SOURCE RECORDS:

..............................

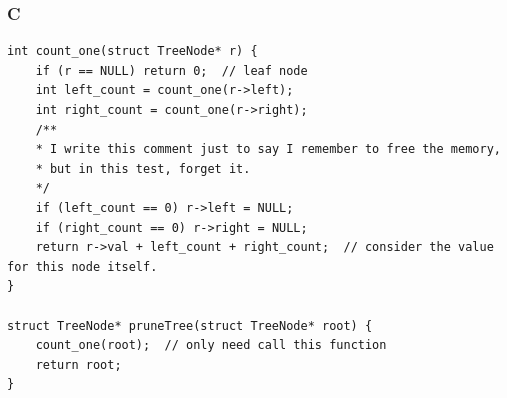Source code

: \subsubsection*{C}
\begin{verbatim}
int count_one(struct TreeNode* r) {
    if (r == NULL) return 0;  // leaf node
    int left_count = count_one(r->left);
    int right_count = count_one(r->right);
    /**
    * I write this comment just to say I remember to free the memory,
    * but in this test, forget it.
    */
    if (left_count == 0) r->left = NULL;
    if (right_count == 0) r->right = NULL;
    return r->val + left_count + right_count;  // consider the value for this node itself.
}

struct TreeNode* pruneTree(struct TreeNode* root) {
    count_one(root);  // only need call this function
    return root;
}
\end{verbatim}

\newpage

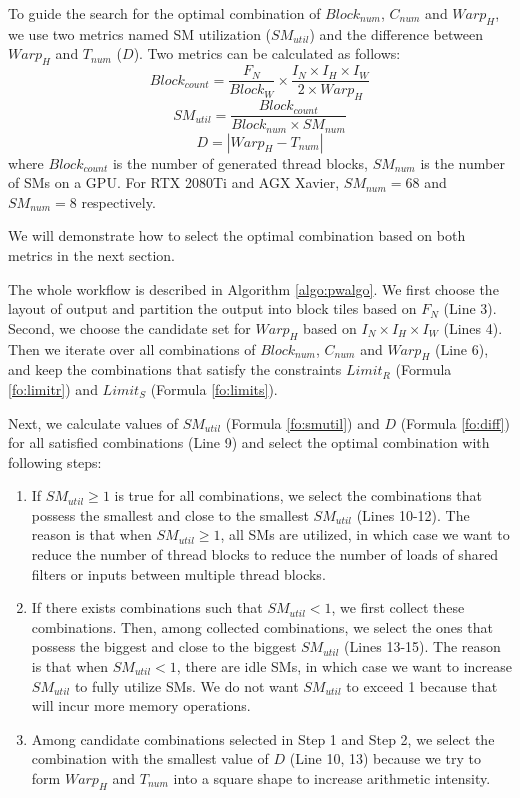 To guide the search for the optimal combination of $Block_{num}$, $C_{num}$ and $Warp_H$, we use two metrics named SM utilization ($SM_{util}$) and the difference between $Warp_H$ and $T_{num}$ ($D$).
Two metrics can be calculated as follows:
\begin{equation}\nonumber
    Block_{count}=\frac{F_N}{Block_W} \times \frac{I_N \times I_H \times I_W}{2 \times Warp_H}
\end{equation}
\begin{equation}
    SM_{util}=\frac{Block_{count}}{Block_{num}\times SM_{num}}
    \label{fo:smutil}
\end{equation}
\begin{equation}
    D = |Warp_H-T_{num}|
    \label{fo:diff}
\end{equation}
where $Block_{count}$ is the number of generated thread blocks, $SM_{num}$ is the number of SMs on a GPU. For RTX 2080Ti and AGX Xavier, $SM_{num}=68$ and $SM_{num}=8$ respectively.

We will demonstrate how to select the optimal combination based on both metrics in the next section.


The whole workflow is described in Algorithm \ref{algo:pwalgo}.
We first choose the layout of output and partition the output into block tiles based on $F_N$ (Line 3).
Second, we choose the candidate set for $Warp_H$ based on $I_N \times I_H \times I_W$ (Lines 4).
Then we iterate over all combinations of $Block_{num}$, $C_{num}$ and $Warp_H$ (Line 6), and keep the combinations that satisfy the constraints $Limit_R$ (Formula \ref{fo:limitr}) and $Limit_S$ (Formula \ref{fo:limits}).

Next, we calculate values of $SM_{util}$ (Formula \ref{fo:smutil}) and $D$ (Formula \ref{fo:diff}) for all satisfied combinations (Line 9) and select the optimal combination with following steps:
\begin{enumerate}[Step 1]
    \item If $SM_{util} \geq 1$ is true for all combinations, we select the combinations that possess the smallest and close to the smallest $SM_{util}$ (Lines 10-12).
    The reason is that when $SM_{util} \geq 1$, all SMs are utilized, in which case we want to reduce the number of thread blocks to reduce the number of loads of shared filters or inputs between multiple thread blocks.
    \item If there exists combinations such that $SM_{util}<1$, we first collect these combinations. Then, among collected combinations, we select the ones that possess the biggest and close to the biggest $SM_{util}$ (Lines 13-15).
    The reason is that when $SM_{util}<1$, there are idle SMs, in which case we want to increase $SM_{util}$ to fully utilize SMs. We do not want $SM_{util}$ to exceed 1 because that will incur more memory operations.
    \item Among candidate combinations selected in Step 1 and Step 2, we select the combination with the smallest value of $D$ (Line 10, 13) because we try to form $Warp_H$ and $T_{num}$ into a square shape to increase arithmetic intensity.
\end{enumerate}

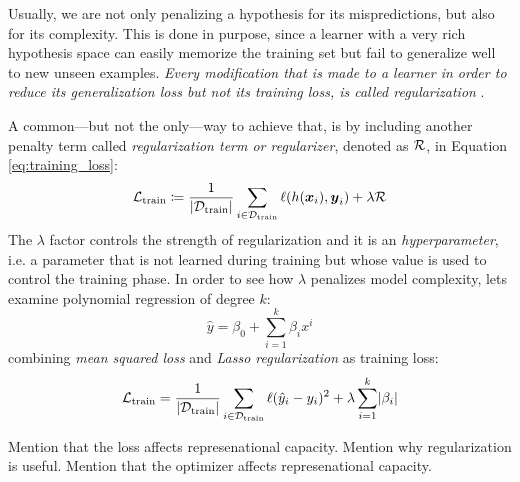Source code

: Usually, we are not only penalizing a hypothesis for its mispredictions, but
also for its complexity. This is done in purpose, since a learner with a very
rich hypothesis space can easily memorize the training set but fail to
generalize well to new unseen examples. \emph{Every modification that is made to
a learner in order to reduce its generalization loss but not its training loss,
is called regularization} \parencite{deeplearning}.

A common---but not the only---way to achieve that, is by including another
penalty term called \emph{regularization term or
regularizer}, denoted as $\mathcal{R}$, in Equation
\ref{eq:training_loss}:
\begin{equation}
	\label{eq:regularization}
	\mathcal{L}_\text{train} \coloneqq \frac{1}{\lvert \mathcal{D}_\text{train} \rvert} \sum_{i \in \mathcal{D}_\text{train}}
	\ell(h(\boldsymbol{x}_i), \boldsymbol{y}_i)
	+
	\lambda \mathcal{R}
\end{equation}
The $\lambda$ factor controls the strength of regularization and it is an
\emph{hyperparameter}, i.e. a parameter that is not
learned during training but whose value is used to control the training phase.
In order to see how $\lambda$ penalizes model complexity, lets examine
polynomial regression of degree $k$:
\begin{equation}
	\hat{y} = \beta_0 + \sum_{i=1}^k \beta_i x^i
\end{equation}
combining \emph{mean squared loss} and
\emph{Lasso regularization} as training loss:
\begin{equation}
	\label{eq:lasso}
	\mathcal{L}_\text{train} = \frac{1}{\lvert \mathcal{D}_\text{train} \rvert} \sum_{i \in \mathcal{D}_\text{train}}
	\ell(\hat{y}_i - y_i)^2
	+
	\lambda \sum_{i=1}^k \lvert \beta_i \rvert
\end{equation}

\begin{definition}[Optimizer]
\end{definition}

Mention that the loss affects represenational capacity.
Mention why regularization is useful.
Mention that the optimizer affects represenational capacity.

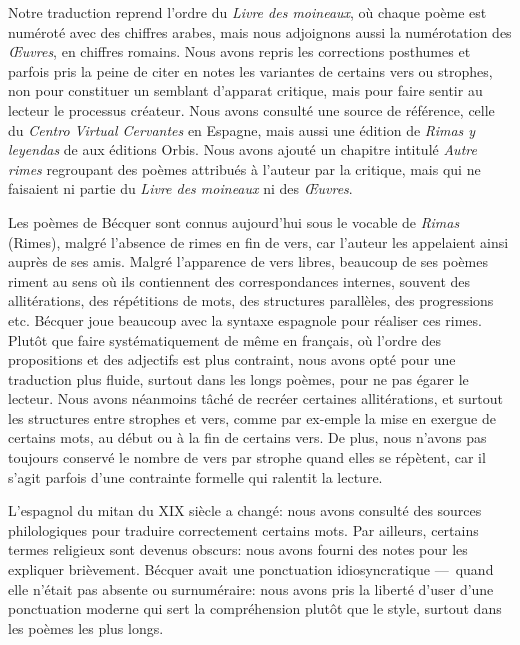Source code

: 
Notre traduction reprend l'ordre du \emph{Livre des moineaux}, où
chaque poème est numéroté avec des chiffres arabes, mais nous
adjoignons aussi la numérotation des \emph{Œuvres}, en chiffres
romains. Nous avons repris les corrections posthumes et parfois pris
la peine de citer en notes les variantes de certains vers ou strophes,
non pour constituer un semblant d'apparat critique, mais pour faire
sentir au lecteur le processus créateur. Nous avons consulté une
source de référence, celle du \emph{Centro Virtual Cervantes} en
Espagne, mais aussi une édition de \emph{Rimas y leyendas}
de  aux éditions Orbis. Nous avons ajouté un
chapitre intitulé \emph{Autre rimes} regroupant des poèmes attribués à
l'auteur par la critique, mais qui ne faisaient ni partie
du \emph{Livre des moineaux} ni des
\emph{Œuvres}.

Les poèmes de Bécquer sont connus aujourd'hui sous le vocable de
\emph{Rimas} (Rimes), malgré l'absence de rimes en fin de vers, car
l'auteur les appelaient ainsi auprès de ses amis. Malgré l'apparence
de vers libres, beaucoup de ses poèmes riment au sens où ils
contiennent des correspondances internes, souvent des allitérations,
des répétitions de mots, des structures parallèles, des progressions
etc. Bécquer joue beaucoup avec la syntaxe espagnole pour réaliser ces
rimes. Plutôt que faire systématiquement de même en français, où
l'ordre des propositions et des adjectifs est plus contraint, nous
avons opté pour une traduction plus fluide, surtout dans les longs
poèmes, pour ne pas égarer le lecteur. Nous avons néanmoins tâché de
recréer certaines allitérations, et surtout les structures entre
strophes et vers, comme par ex-emple la mise en exergue de certains
mots, au début ou à la fin de certains vers. De plus, nous n'avons pas
toujours conservé le nombre de vers par strophe quand elles se
répètent, car il s'agit parfois d'une contrainte formelle qui ralentit
la lecture.

L'espagnol du mitan du XIX\ieme{} siècle a changé: nous avons
consulté des sources philologiques pour traduire correctement certains
mots. Par ailleurs, certains termes religieux sont devenus obscurs:
nous avons fourni des notes pour les expliquer brièvement. Bécquer
avait une ponctuation idiosyncratique ---~quand elle n'était pas
absente ou surnuméraire: nous avons pris la liberté d'user d'une
ponctuation moderne qui sert la compréhension plutôt que le style,
surtout dans les poèmes les plus longs.

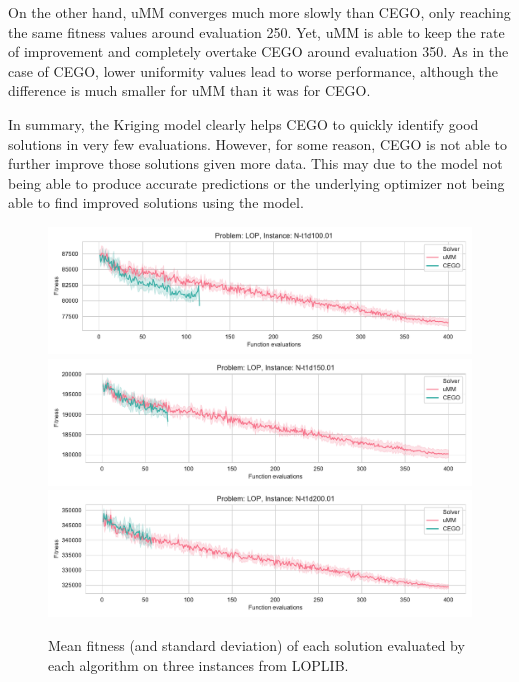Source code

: \documentclass[runningheads]{llncs}
\begin{document}
On the other hand, uMM converges much more slowly than CEGO, only reaching the
same fitness values around evaluation 250. Yet, uMM is able to keep the rate of
improvement and completely overtake CEGO around evaluation 350. As in the case
of CEGO, lower uniformity values lead to worse performance, although the
difference is much smaller for uMM than it was for CEGO.

In summary, the Kriging model clearly helps CEGO to quickly identify good
solutions in very few evaluations. However, for some reason, CEGO is not able to
further improve those solutions given more data. This may due to the
model not being able to produce accurate predictions or the underlying
optimizer not being able to find improved solutions using the model.

\newcommand{\supplement}{\citep{Supplementary}}


\begin{figure}
  \centering%
  \includegraphics[width=\textwidth]{img/fitness_real_lop_RandA1_N-t1d100_01}\\
  \includegraphics[width=\textwidth]{img/fitness_real_lop_RandA1_N-t1d150_01}\\
  \includegraphics[width=\textwidth]{img/fitness_real_lop_RandA1_N-t1d200_01}\\
    \caption{Mean fitness  (and standard deviation)  of each solution evaluated by each algorithm on three instances from LOPLIB.\label{fig:loplib}}
  \end{figure}
\end{document}

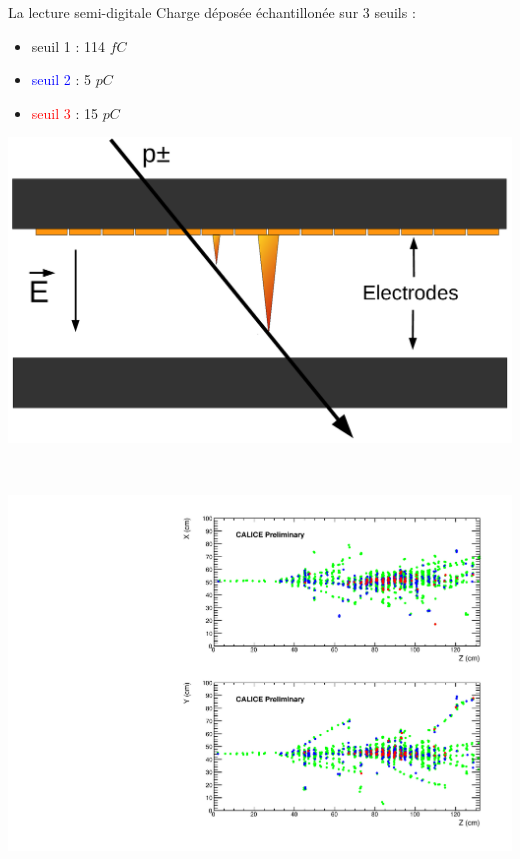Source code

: \documentclass[8pt]{beamer}
\begin{document}
  \begin{frame}
  \frametitle{\secname}
  \framesubtitle{\subsecname}
    \begin{minipage}{0.52\linewidth}
      \begin{block}{La lecture semi-digitale}
        Charge déposée échantillonée sur 3 seuils :
        \begin{itemize}
          \item \textcolor{MyGreen}{seuil 1} : 114 $fC$
          \item \textcolor{blue}{seuil 2} : 5 $pC$
          \item \textcolor{red}{seuil 3} : 15 $pC$
        \end{itemize}
      \end{block}
      \begin{center}
        \includegraphics[width=\linewidth]{figs/RpcAvalanche.pdf}
      \end{center}
    \end{minipage} ~\hfill
    \begin{minipage}{0.45\linewidth}
      \begin{center}
        \includegraphics[width=\linewidth]{figs/sdhcal_pion_80GeV.pdf} \\
        ~ \\
      \end{center}
    \end{minipage}
  \end{frame}
\end{document}
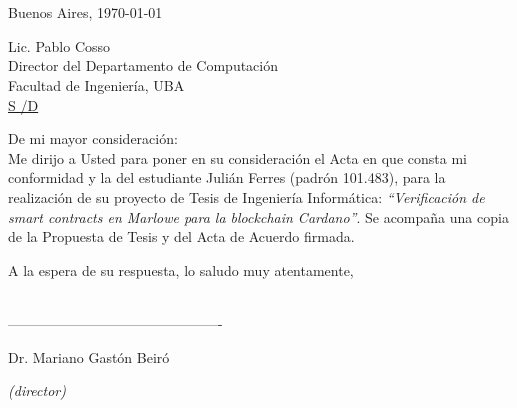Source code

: \documentclass[a4paper, 12pt]{iopart}
\begin{document}

\maketitle

\section*{}\label{carta}

\begin{flushright}Buenos Aires, \today\end{flushright}

\vspace{0.4cm}
\noindent Lic. Pablo Cosso\\
\noindent Director del Departamento de Computación \\
Facultad de Ingeniería, UBA \\
\underline{S \hspace{3.55cm}/\hspace{3.55cm}D}\\

\vspace{0.4cm}

\noindent De mi mayor consideración:\\

Me dirijo a Usted para poner en su consideración el Acta en que consta mi conformidad y la del estudiante Julián Ferres (padrón 101.483), para la realización de su proyecto de Tesis de Ingeniería Informática: \textit{``Verificación de smart contracts en Marlowe para la blockchain Cardano''}.
Se acompaña una copia de la Propuesta de Tesis y del Acta de Acuerdo firmada.

A la espera de su respuesta, lo saludo muy atentamente,\\
\\

\vspace{2.2cm}

----------------------------------------------

\hspace{0.45cm} Dr. Mariano Gastón Beiró

\hspace{2.0cm} \textit{(director)} \\
\end{document}
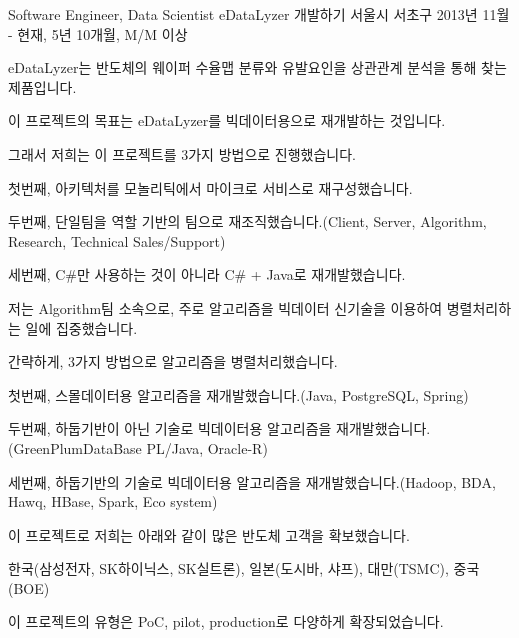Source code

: 

\begin{cventries}

  \cventry
    {Software Engineer, Data Scientist} %
    {eDataLyzer 개발하기} %
    {서울시 서초구} %
    {2013년 11월 - 현재, 5년 10개월, M/M 이상} %
    {
      \begin{cvitems} %
        \item {eDataLyzer는 반도체의 웨이퍼 수율맵 분류와 유발요인을 상관관계 분석을 통해 찾는 제품입니다.}
        \item {이 프로젝트의 목표는 eDataLyzer를 빅데이터용으로 재개발하는 것입니다.}
        \item {그래서 저희는 이 프로젝트를 3가지 방법으로 진행했습니다.}
        \item {첫번째, 아키텍처를 모놀리틱에서 마이크로 서비스로 재구성했습니다.}
        \item {두번째, 단일팀을 역할 기반의 팀으로 재조직했습니다.(Client, Server, Algorithm, Research, Technical Sales/Support)}
        \item {세번째, C\#만 사용하는 것이 아니라 C\# + Java로 재개발했습니다.}
        \item {저는 Algorithm팀 소속으로, 주로 알고리즘을 빅데이터 신기술을 이용하여 병렬처리하는 일에 집중했습니다.}
        \item {간략하게, 3가지 방법으로 알고리즘을 병렬처리했습니다.}
        \item {첫번째, 스몰데이터용 알고리즘을 재개발했습니다.(Java, PostgreSQL, Spring)}
        \item {두번째, 하둡기반이 아닌 기술로 빅데이터용 알고리즘을 재개발했습니다.(GreenPlumDataBase PL/Java, Oracle-R)}
        \item {세번째, 하둡기반의 기술로 빅데이터용 알고리즘을 재개발했습니다.(Hadoop, BDA, Hawq, HBase, Spark, Eco system)}
        \item {이 프로젝트로 저희는 아래와 같이 많은 반도체 고객을 확보했습니다.}
        \item {한국(삼성전자, SK하이닉스, SK실트론), 일본(도시바, 샤프), 대만(TSMC), 중국(BOE)}
        \item {이 프로젝트의 유형은 PoC, pilot, production로 다양하게 확장되었습니다.}
      \end{cvitems}
    }


\end{cventries}
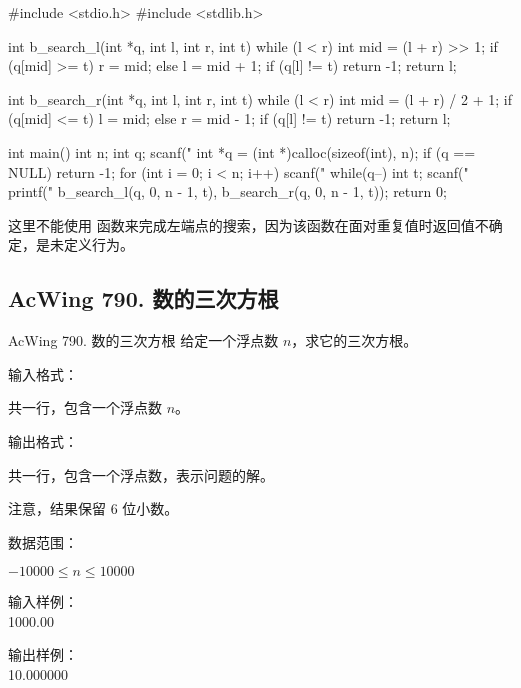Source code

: \begin{mycpptwocol}
    #include <stdio.h>
    #include <stdlib.h>

    int b_search_l(int *q, int l,
    int r, int t) {
        while (l < r) {
            int mid = (l + r) >> 1;
            if (q[mid] >= t) {
                r = mid;
            } else {
                l = mid + 1;
            }
        }
        if (q[l] != t) {
            return -1;
        }
        return l;
    }

    int b_search_r(int *q, int l,
    int r, int t) {
        while (l < r) {
            int mid = (l + r) / 2 + 1;
            if (q[mid] <= t) {
                l = mid;
            } else {
                r = mid - 1;
            }
        }
        if (q[l] != t) {
            return -1;
        }
        return l;
    }

    int main() {
        int n;
        int q;
        scanf("%
        int *q = (int *)calloc(sizeof(int), n);
        if (q == NULL) {
            return -1;
        }
        for (int i = 0; i < n; i++) {
            scanf("%
        }
        while(q--) {
            int t;
            scanf("%
            printf("%
            b_search_l(q, 0, n - 1, t),
            b_search_r(q, 0, n - 1, t));
        }
        return 0;
    }
\end{mycpptwocol}

\begin{exclamation}
    这里不能使用 函数来完成左端点的搜索，因为该函数在面对重复值时返回值不确定，是未定义行为。
\end{exclamation}

\subsection{AcWing 790. 数的三次方根}
\begin{titledbox}{AcWing 790. 数的三次方根}
    给定一个浮点数 $n$，求它的三次方根。

    输入格式：

    共一行，包含一个浮点数 $n$。

    输出格式：

    共一行，包含一个浮点数，表示问题的解。

    注意，结果保留 $6$ 位小数。

    数据范围：

    $-10000 \le n \le 10000$

    \begin{minipage}[t]{.5\textwidth}
        输入样例：\\
        1000.00
    \end{minipage}%
    \begin{minipage}[t]{.5\textwidth}
        输出样例：\\
        10.000000
    \end{minipage}
\end{titledbox}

..............................

BRIEF: Which lines of the data hold the string "Then"? Return each of them.

COMPLETED EXERCISE:
Then we iterate over all combinations of $Block_{num}$, $C_{num}$ and $Warp_H$ (Line 6), and keep the combinations that satisfy the constraints $Limit_R$ (Formula \ref{fo:limitr}) and $Limit_S$ (Formula \ref{fo:limits}).
    \item If there exists combinations such that $SM_{util}<1$, we first collect these combinations. Then, among collected combinations, we select the ones that possess the biggest and close to the biggest $SM_{util}$ (Lines 13-15).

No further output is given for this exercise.